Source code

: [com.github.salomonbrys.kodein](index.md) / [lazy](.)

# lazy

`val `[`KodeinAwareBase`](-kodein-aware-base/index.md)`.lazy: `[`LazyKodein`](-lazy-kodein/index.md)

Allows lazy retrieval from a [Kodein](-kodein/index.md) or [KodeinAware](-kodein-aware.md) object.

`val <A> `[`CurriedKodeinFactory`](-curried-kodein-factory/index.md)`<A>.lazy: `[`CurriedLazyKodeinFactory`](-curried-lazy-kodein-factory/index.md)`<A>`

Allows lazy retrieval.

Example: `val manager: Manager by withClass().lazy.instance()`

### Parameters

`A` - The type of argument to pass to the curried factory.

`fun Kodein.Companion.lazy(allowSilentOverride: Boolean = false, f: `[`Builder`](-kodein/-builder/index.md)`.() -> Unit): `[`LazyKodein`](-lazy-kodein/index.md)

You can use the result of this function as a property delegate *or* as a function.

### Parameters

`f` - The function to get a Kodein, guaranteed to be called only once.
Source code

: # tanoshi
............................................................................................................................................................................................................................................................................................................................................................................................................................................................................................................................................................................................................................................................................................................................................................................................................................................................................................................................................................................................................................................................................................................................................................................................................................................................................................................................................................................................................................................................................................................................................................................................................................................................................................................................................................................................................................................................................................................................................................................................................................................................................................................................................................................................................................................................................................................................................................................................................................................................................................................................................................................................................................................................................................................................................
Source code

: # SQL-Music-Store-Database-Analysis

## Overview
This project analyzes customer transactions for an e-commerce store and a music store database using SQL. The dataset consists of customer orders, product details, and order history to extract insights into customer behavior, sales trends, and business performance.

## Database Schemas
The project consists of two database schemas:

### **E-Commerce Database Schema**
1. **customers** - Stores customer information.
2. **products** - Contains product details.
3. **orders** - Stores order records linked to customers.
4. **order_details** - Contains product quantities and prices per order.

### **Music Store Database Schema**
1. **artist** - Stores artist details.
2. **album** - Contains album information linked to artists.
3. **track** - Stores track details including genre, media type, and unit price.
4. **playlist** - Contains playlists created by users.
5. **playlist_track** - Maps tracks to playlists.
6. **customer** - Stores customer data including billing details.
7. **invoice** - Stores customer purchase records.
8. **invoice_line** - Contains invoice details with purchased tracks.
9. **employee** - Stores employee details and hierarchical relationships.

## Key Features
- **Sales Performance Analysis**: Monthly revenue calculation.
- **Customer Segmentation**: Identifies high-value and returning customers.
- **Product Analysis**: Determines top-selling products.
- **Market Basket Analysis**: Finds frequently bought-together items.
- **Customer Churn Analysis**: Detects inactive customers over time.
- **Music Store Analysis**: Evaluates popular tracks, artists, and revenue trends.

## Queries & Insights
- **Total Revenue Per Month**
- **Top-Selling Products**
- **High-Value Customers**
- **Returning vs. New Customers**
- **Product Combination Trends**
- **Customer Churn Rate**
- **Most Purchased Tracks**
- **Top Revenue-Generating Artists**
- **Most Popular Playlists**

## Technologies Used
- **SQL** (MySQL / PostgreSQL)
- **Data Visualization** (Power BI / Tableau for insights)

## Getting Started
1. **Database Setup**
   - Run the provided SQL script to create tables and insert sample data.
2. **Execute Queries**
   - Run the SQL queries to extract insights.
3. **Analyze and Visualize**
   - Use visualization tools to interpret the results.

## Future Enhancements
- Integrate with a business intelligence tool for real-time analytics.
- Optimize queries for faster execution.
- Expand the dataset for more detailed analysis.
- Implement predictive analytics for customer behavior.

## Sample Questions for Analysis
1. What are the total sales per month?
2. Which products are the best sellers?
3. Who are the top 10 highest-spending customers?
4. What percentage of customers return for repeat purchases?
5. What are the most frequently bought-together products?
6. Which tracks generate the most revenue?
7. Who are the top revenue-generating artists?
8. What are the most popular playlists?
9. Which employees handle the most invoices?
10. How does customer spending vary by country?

* * * * * * *

= Task =
Work through the listing above, counting every line that has the string "linked" in it. Give only the final count.

= Exercise answer =
2